----- Data to use -----
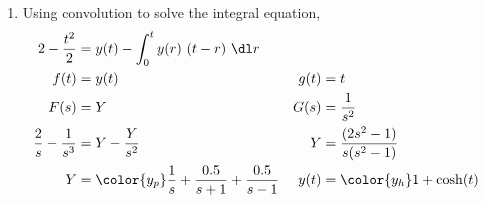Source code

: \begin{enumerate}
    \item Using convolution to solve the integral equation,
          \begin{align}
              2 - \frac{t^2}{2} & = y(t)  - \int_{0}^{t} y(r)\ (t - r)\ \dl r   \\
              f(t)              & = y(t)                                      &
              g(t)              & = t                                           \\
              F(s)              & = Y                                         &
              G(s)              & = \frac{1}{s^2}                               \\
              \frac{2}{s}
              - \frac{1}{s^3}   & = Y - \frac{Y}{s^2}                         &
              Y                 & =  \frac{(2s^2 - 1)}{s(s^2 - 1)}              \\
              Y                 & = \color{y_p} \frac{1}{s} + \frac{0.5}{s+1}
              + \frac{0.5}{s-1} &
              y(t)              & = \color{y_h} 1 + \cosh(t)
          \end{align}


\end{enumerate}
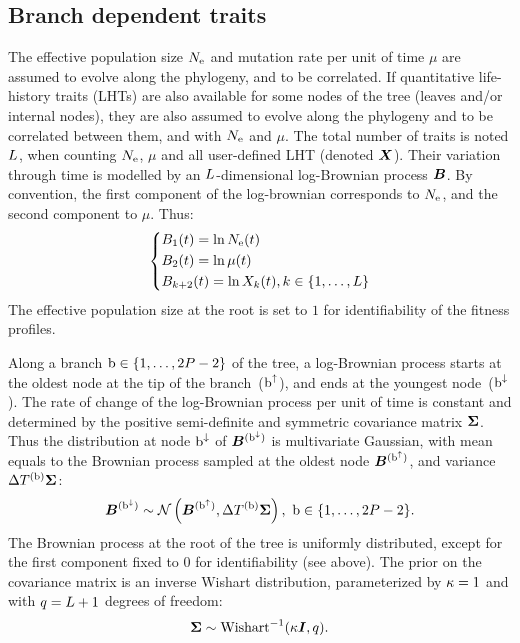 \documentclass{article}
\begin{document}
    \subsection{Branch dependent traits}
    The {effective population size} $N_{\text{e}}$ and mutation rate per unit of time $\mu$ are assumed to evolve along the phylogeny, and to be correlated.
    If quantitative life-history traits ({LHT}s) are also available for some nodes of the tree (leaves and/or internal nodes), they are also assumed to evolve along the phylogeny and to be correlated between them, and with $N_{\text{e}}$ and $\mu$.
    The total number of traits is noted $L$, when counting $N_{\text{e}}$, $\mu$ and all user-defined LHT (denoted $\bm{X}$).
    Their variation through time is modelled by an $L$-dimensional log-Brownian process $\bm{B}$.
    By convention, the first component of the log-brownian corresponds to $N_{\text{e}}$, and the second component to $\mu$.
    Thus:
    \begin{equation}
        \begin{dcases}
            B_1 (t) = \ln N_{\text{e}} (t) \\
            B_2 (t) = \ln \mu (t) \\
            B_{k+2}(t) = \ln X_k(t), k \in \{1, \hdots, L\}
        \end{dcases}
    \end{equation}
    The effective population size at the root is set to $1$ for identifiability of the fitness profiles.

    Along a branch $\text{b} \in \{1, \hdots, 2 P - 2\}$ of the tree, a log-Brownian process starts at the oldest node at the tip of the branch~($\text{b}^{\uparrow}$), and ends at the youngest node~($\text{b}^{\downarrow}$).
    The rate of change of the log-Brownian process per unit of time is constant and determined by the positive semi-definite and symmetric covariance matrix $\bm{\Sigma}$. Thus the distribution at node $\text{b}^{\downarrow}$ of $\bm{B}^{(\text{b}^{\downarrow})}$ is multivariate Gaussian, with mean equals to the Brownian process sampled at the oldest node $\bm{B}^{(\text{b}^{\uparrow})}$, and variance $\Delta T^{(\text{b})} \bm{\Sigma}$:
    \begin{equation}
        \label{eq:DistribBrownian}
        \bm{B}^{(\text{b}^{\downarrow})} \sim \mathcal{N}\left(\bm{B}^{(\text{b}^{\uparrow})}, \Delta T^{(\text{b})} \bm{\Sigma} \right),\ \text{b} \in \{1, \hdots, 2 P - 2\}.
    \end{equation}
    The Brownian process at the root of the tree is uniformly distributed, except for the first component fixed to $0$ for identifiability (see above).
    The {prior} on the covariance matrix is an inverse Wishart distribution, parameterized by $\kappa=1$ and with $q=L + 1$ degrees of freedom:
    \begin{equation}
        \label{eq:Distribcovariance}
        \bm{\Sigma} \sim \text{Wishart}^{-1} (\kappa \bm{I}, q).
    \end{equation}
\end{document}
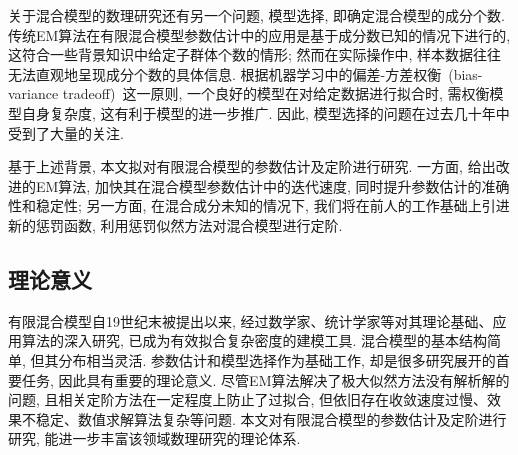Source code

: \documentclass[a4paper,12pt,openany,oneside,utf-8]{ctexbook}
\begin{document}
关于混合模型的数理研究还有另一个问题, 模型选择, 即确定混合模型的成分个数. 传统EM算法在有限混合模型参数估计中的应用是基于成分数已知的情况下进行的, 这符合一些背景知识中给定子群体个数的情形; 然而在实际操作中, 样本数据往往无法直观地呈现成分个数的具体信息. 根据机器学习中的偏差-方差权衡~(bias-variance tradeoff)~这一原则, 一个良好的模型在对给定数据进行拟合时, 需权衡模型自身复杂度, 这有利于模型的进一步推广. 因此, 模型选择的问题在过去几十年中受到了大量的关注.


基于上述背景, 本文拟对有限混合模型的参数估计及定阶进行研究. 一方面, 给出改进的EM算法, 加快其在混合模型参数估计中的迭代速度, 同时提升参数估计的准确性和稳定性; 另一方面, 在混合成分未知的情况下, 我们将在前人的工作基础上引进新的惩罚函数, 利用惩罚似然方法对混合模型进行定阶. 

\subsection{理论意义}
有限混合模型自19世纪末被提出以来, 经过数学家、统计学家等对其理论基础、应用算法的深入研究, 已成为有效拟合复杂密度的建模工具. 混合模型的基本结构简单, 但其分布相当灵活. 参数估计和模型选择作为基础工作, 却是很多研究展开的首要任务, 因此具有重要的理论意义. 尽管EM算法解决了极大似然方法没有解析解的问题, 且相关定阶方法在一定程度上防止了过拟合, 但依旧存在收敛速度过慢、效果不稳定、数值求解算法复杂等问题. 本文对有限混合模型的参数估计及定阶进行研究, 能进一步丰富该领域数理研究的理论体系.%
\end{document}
-----
### Exercise
Leaving pictures aside, write out each record above exactly as given.

### Exercise output
Source code

: \begin{enumerate}
    \item Using convolution to solve the integral equation,
          \begin{align}
              2 - \frac{t^2}{2} & = y(t)  - \int_{0}^{t} y(r)\ (t - r)\ \dl r   \\
              f(t)              & = y(t)                                      &
              g(t)              & = t                                           \\
              F(s)              & = Y                                         &
              G(s)              & = \frac{1}{s^2}                               \\
              \frac{2}{s}
              - \frac{1}{s^3}   & = Y - \frac{Y}{s^2}                         &
              Y                 & =  \frac{(2s^2 - 1)}{s(s^2 - 1)}              \\
              Y                 & = \color{y_p} \frac{1}{s} + \frac{0.5}{s+1}
              + \frac{0.5}{s-1} &
              y(t)              & = \color{y_h} 1 + \cosh(t)
          \end{align}


\end{enumerate}
 \documentclass{article}
\begin{document}
    \subsection{Branch dependent traits}
    The {effective population size} $N_{\text{e}}$ and mutation rate per unit of time $\mu$ are assumed to evolve along the phylogeny, and to be correlated.
    If quantitative life-history traits ({LHT}s) are also available for some nodes of the tree (leaves and/or internal nodes), they are also assumed to evolve along the phylogeny and to be correlated between them, and with $N_{\text{e}}$ and $\mu$.
    The total number of traits is noted $L$, when counting $N_{\text{e}}$, $\mu$ and all user-defined LHT (denoted $\bm{X}$).
    Their variation through time is modelled by an $L$-dimensional log-Brownian process $\bm{B}$.
    By convention, the first component of the log-brownian corresponds to $N_{\text{e}}$, and the second component to $\mu$.
    Thus:
    \begin{equation}
        \begin{dcases}
            B_1 (t) = \ln N_{\text{e}} (t) \\
            B_2 (t) = \ln \mu (t) \\
            B_{k+2}(t) = \ln X_k(t), k \in \{1, \hdots, L\}
        \end{dcases}
    \end{equation}
    The effective population size at the root is set to $1$ for identifiability of the fitness profiles.

    Along a branch $\text{b} \in \{1, \hdots, 2 P - 2\}$ of the tree, a log-Brownian process starts at the oldest node at the tip of the branch~($\text{b}^{\uparrow}$), and ends at the youngest node~($\text{b}^{\downarrow}$).
    The rate of change of the log-Brownian process per unit of time is constant and determined by the positive semi-definite and symmetric covariance matrix $\bm{\Sigma}$. Thus the distribution at node $\text{b}^{\downarrow}$ of $\bm{B}^{(\text{b}^{\downarrow})}$ is multivariate Gaussian, with mean equals to the Brownian process sampled at the oldest node $\bm{B}^{(\text{b}^{\uparrow})}$, and variance $\Delta T^{(\text{b})} \bm{\Sigma}$:
    \begin{equation}
        \label{eq:DistribBrownian}
        \bm{B}^{(\text{b}^{\downarrow})} \sim \mathcal{N}\left(\bm{B}^{(\text{b}^{\uparrow})}, \Delta T^{(\text{b})} \bm{\Sigma} \right),\ \text{b} \in \{1, \hdots, 2 P - 2\}.
    \end{equation}
    The Brownian process at the root of the tree is uniformly distributed, except for the first component fixed to $0$ for identifiability (see above).
    The {prior} on the covariance matrix is an inverse Wishart distribution, parameterized by $\kappa=1$ and with $q=L + 1$ degrees of freedom:
    \begin{equation}
        \label{eq:Distribcovariance}
        \bm{\Sigma} \sim \text{Wishart}^{-1} (\kappa \bm{I}, q).
    \end{equation}
\end{document}
Source code

: \documentclass[a4paper,12pt,openany,oneside,utf-8]{ctexbook}
\begin{document}
关于混合模型的数理研究还有另一个问题, 模型选择, 即确定混合模型的成分个数. 传统EM算法在有限混合模型参数估计中的应用是基于成分数已知的情况下进行的, 这符合一些背景知识中给定子群体个数的情形; 然而在实际操作中, 样本数据往往无法直观地呈现成分个数的具体信息. 根据机器学习中的偏差-方差权衡~(bias-variance tradeoff)~这一原则, 一个良好的模型在对给定数据进行拟合时, 需权衡模型自身复杂度, 这有利于模型的进一步推广. 因此, 模型选择的问题在过去几十年中受到了大量的关注.


基于上述背景, 本文拟对有限混合模型的参数估计及定阶进行研究. 一方面, 给出改进的EM算法, 加快其在混合模型参数估计中的迭代速度, 同时提升参数估计的准确性和稳定性; 另一方面, 在混合成分未知的情况下, 我们将在前人的工作基础上引进新的惩罚函数, 利用惩罚似然方法对混合模型进行定阶. 

\subsection{理论意义}
有限混合模型自19世纪末被提出以来, 经过数学家、统计学家等对其理论基础、应用算法的深入研究, 已成为有效拟合复杂密度的建模工具. 混合模型的基本结构简单, 但其分布相当灵活. 参数估计和模型选择作为基础工作, 却是很多研究展开的首要任务, 因此具有重要的理论意义. 尽管EM算法解决了极大似然方法没有解析解的问题, 且相关定阶方法在一定程度上防止了过拟合, 但依旧存在收敛速度过慢、效果不稳定、数值求解算法复杂等问题. 本文对有限混合模型的参数估计及定阶进行研究, 能进一步丰富该领域数理研究的理论体系.%
\end{document}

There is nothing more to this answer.